══ Data listing ══
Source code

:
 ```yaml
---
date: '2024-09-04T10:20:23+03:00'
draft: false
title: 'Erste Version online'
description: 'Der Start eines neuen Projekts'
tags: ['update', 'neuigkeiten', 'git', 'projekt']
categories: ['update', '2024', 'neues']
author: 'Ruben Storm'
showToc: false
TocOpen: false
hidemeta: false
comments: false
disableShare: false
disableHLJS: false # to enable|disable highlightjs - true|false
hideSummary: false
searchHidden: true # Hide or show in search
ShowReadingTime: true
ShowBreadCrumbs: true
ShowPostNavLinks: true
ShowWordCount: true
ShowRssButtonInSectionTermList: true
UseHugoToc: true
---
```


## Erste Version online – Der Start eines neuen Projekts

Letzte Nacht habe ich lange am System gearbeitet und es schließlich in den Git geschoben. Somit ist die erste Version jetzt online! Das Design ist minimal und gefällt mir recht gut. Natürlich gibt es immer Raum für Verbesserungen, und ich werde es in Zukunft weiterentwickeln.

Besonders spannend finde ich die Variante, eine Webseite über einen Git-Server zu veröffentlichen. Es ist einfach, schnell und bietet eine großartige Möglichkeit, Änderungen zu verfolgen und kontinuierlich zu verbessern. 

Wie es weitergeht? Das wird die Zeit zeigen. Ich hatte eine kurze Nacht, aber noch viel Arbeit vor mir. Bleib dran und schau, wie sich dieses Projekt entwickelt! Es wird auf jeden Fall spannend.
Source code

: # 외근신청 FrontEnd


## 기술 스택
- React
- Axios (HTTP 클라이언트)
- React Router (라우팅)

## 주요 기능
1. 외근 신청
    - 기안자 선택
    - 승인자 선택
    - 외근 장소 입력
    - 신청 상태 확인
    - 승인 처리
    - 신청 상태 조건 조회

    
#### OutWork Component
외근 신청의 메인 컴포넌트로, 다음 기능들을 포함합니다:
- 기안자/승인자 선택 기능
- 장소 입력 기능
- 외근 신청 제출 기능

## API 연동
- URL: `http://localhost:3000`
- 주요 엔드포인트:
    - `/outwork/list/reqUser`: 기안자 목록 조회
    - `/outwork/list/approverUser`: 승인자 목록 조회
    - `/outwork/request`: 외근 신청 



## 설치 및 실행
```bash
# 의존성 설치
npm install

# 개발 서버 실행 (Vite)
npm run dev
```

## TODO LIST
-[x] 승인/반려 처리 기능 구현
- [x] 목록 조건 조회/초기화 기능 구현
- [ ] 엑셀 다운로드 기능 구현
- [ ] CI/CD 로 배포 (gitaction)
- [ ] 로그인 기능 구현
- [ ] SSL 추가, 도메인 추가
═══
Each line above that contains the string "neuen" should be identified and copied.

-- Task result --
description: 'Der Start eines neuen Projekts'
## Erste Version online – Der Start eines neuen Projekts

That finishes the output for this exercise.